* **WHAT YOU ARE ASKED TO DO**
Write out the entries again. Match each one exactly.

* **PROVIDED MATERIAL**
[Start of section]
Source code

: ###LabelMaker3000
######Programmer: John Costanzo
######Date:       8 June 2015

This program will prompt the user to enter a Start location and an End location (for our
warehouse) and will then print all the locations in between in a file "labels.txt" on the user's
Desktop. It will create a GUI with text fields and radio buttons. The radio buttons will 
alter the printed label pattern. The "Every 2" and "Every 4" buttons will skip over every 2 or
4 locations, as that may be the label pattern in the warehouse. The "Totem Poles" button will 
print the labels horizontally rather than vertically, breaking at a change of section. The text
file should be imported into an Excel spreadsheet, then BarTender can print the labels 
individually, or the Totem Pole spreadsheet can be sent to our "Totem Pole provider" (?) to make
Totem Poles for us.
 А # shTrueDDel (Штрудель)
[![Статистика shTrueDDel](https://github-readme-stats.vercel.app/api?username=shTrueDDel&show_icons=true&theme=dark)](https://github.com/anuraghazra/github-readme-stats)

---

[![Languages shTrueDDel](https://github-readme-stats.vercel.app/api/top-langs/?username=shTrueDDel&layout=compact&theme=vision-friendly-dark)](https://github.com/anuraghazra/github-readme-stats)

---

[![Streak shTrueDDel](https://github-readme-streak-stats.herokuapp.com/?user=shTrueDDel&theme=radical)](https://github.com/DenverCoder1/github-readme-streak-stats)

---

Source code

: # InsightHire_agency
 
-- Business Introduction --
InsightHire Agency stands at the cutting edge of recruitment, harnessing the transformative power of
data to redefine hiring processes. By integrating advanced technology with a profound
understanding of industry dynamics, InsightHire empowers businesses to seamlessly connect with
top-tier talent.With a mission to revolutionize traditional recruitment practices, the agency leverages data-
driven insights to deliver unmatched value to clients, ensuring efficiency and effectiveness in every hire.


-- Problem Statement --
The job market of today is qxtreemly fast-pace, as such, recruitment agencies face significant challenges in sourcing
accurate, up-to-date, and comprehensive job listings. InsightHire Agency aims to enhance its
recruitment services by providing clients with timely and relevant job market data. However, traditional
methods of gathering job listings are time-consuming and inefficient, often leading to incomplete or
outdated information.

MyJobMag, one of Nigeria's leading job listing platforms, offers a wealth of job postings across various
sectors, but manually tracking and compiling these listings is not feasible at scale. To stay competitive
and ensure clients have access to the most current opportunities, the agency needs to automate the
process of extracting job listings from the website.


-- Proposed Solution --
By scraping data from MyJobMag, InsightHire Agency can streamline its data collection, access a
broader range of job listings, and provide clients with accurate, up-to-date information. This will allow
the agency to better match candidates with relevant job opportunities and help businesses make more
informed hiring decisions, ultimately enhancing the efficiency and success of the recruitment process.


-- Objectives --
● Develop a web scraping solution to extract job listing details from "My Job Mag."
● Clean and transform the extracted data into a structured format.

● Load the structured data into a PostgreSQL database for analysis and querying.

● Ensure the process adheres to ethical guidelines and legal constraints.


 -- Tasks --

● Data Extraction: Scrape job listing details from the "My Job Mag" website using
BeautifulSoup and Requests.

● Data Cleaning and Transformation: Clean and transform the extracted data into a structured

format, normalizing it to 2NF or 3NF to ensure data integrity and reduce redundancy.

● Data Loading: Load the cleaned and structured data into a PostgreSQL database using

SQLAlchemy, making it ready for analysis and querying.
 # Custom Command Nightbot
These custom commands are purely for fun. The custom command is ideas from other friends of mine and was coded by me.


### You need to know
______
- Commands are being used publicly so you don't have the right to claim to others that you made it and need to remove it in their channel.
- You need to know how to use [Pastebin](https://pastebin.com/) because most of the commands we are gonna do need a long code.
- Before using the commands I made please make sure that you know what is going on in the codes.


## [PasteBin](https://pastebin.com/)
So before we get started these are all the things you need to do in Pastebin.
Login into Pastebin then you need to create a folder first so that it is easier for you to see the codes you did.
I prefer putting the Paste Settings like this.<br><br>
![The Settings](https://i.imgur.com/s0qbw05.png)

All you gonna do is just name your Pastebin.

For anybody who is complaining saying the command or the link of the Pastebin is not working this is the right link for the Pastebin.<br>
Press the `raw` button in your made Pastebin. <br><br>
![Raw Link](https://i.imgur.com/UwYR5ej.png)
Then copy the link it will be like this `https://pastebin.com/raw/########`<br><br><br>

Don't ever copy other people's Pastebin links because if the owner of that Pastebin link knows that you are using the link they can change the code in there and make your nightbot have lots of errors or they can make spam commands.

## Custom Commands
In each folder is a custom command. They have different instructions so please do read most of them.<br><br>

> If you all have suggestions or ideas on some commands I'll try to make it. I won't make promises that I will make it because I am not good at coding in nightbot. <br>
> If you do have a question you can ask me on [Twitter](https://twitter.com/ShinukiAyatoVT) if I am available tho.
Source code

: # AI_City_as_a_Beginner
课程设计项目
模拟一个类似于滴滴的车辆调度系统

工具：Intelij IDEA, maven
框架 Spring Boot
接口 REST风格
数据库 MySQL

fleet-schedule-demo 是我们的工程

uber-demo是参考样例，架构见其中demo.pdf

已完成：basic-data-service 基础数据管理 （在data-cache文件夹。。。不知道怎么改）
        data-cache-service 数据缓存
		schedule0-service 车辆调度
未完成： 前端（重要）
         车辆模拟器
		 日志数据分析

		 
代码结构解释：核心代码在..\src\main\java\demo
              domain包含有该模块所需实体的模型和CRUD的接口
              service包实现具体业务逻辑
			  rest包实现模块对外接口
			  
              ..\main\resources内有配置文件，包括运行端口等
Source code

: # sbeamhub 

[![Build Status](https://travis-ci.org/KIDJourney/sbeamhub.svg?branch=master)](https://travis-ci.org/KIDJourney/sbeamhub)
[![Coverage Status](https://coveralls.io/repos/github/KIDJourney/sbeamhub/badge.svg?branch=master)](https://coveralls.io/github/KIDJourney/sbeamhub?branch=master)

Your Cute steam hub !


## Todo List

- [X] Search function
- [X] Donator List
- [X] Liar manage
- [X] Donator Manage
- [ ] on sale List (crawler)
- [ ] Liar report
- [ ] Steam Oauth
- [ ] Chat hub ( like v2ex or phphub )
[End of section]
* **COMPLETED EXERCISE**
Source code

: ###LabelMaker3000
######Programmer: John Costanzo
######Date:       8 June 2015

This program will prompt the user to enter a Start location and an End location (for our
warehouse) and will then print all the locations in between in a file "labels.txt" on the user's
Desktop. It will create a GUI with text fields and radio buttons. The radio buttons will 
alter the printed label pattern. The "Every 2" and "Every 4" buttons will skip over every 2 or
4 locations, as that may be the label pattern in the warehouse. The "Totem Poles" button will 
print the labels horizontally rather than vertically, breaking at a change of section. The text
file should be imported into an Excel spreadsheet, then BarTender can print the labels 
individually, or the Totem Pole spreadsheet can be sent to our "Totem Pole provider" (?) to make
Totem Poles for us.
 А # shTrueDDel (Штрудель)
[![Статистика shTrueDDel](https://github-readme-stats.vercel.app/api?username=shTrueDDel&show_icons=true&theme=dark)](https://github.com/anuraghazra/github-readme-stats)

---

[![Languages shTrueDDel](https://github-readme-stats.vercel.app/api/top-langs/?username=shTrueDDel&layout=compact&theme=vision-friendly-dark)](https://github.com/anuraghazra/github-readme-stats)

---

[![Streak shTrueDDel](https://github-readme-streak-stats.herokuapp.com/?user=shTrueDDel&theme=radical)](https://github.com/DenverCoder1/github-readme-streak-stats)

---

Source code

: # InsightHire_agency
 
-- Business Introduction --
InsightHire Agency stands at the cutting edge of recruitment, harnessing the transformative power of
data to redefine hiring processes. By integrating advanced technology with a profound
understanding of industry dynamics, InsightHire empowers businesses to seamlessly connect with
top-tier talent.With a mission to revolutionize traditional recruitment practices, the agency leverages data-
driven insights to deliver unmatched value to clients, ensuring efficiency and effectiveness in every hire.


-- Problem Statement --
The job market of today is qxtreemly fast-pace, as such, recruitment agencies face significant challenges in sourcing
accurate, up-to-date, and comprehensive job listings. InsightHire Agency aims to enhance its
recruitment services by providing clients with timely and relevant job market data. However, traditional
methods of gathering job listings are time-consuming and inefficient, often leading to incomplete or
outdated information.

MyJobMag, one of Nigeria's leading job listing platforms, offers a wealth of job postings across various
sectors, but manually tracking and compiling these listings is not feasible at scale. To stay competitive
and ensure clients have access to the most current opportunities, the agency needs to automate the
process of extracting job listings from the website.


-- Proposed Solution --
By scraping data from MyJobMag, InsightHire Agency can streamline its data collection, access a
broader range of job listings, and provide clients with accurate, up-to-date information. This will allow
the agency to better match candidates with relevant job opportunities and help businesses make more
informed hiring decisions, ultimately enhancing the efficiency and success of the recruitment process.


-- Objectives --
● Develop a web scraping solution to extract job listing details from "My Job Mag."
● Clean and transform the extracted data into a structured format.

● Load the structured data into a PostgreSQL database for analysis and querying.

● Ensure the process adheres to ethical guidelines and legal constraints.


 -- Tasks --

● Data Extraction: Scrape job listing details from the "My Job Mag" website using
BeautifulSoup and Requests.

● Data Cleaning and Transformation: Clean and transform the extracted data into a structured

format, normalizing it to 2NF or 3NF to ensure data integrity and reduce redundancy.

● Data Loading: Load the cleaned and structured data into a PostgreSQL database using

SQLAlchemy, making it ready for analysis and querying.
 # Custom Command Nightbot
These custom commands are purely for fun. The custom command is ideas from other friends of mine and was coded by me.


### You need to know
______
- Commands are being used publicly so you don't have the right to claim to others that you made it and need to remove it in their channel.
- You need to know how to use [Pastebin](https://pastebin.com/) because most of the commands we are gonna do need a long code.
- Before using the commands I made please make sure that you know what is going on in the codes.


## [PasteBin](https://pastebin.com/)
So before we get started these are all the things you need to do in Pastebin.
Login into Pastebin then you need to create a folder first so that it is easier for you to see the codes you did.
I prefer putting the Paste Settings like this.<br><br>
![The Settings](https://i.imgur.com/s0qbw05.png)

All you gonna do is just name your Pastebin.

For anybody who is complaining saying the command or the link of the Pastebin is not working this is the right link for the Pastebin.<br>
Press the `raw` button in your made Pastebin. <br><br>
![Raw Link](https://i.imgur.com/UwYR5ej.png)
Then copy the link it will be like this `https://pastebin.com/raw/########`<br><br><br>

Don't ever copy other people's Pastebin links because if the owner of that Pastebin link knows that you are using the link they can change the code in there and make your nightbot have lots of errors or they can make spam commands.

## Custom Commands
In each folder is a custom command. They have different instructions so please do read most of them.<br><br>

> If you all have suggestions or ideas on some commands I'll try to make it. I won't make promises that I will make it because I am not good at coding in nightbot. <br>
> If you do have a question you can ask me on [Twitter](https://twitter.com/ShinukiAyatoVT) if I am available tho.
Source code

: # AI_City_as_a_Beginner
课程设计项目
模拟一个类似于滴滴的车辆调度系统

工具：Intelij IDEA, maven
框架 Spring Boot
接口 REST风格
数据库 MySQL

fleet-schedule-demo 是我们的工程

uber-demo是参考样例，架构见其中demo.pdf

已完成：basic-data-service 基础数据管理 （在data-cache文件夹。。。不知道怎么改）
        data-cache-service 数据缓存
		schedule0-service 车辆调度
未完成： 前端（重要）
         车辆模拟器
		 日志数据分析

		 
代码结构解释：核心代码在..\src\main\java\demo
              domain包含有该模块所需实体的模型和CRUD的接口
              service包实现具体业务逻辑
			  rest包实现模块对外接口
			  
              ..\main\resources内有配置文件，包括运行端口等
Source code

: # sbeamhub 

[![Build Status](https://travis-ci.org/KIDJourney/sbeamhub.svg?branch=master)](https://travis-ci.org/KIDJourney/sbeamhub)
[![Coverage Status](https://coveralls.io/repos/github/KIDJourney/sbeamhub/badge.svg?branch=master)](https://coveralls.io/github/KIDJourney/sbeamhub?branch=master)

Your Cute steam hub !


## Todo List

- [X] Search function
- [X] Donator List
- [X] Liar manage
- [X] Donator Manage
- [ ] on sale List (crawler)
- [ ] Liar report
- [ ] Steam Oauth
- [ ] Chat hub ( like v2ex or phphub )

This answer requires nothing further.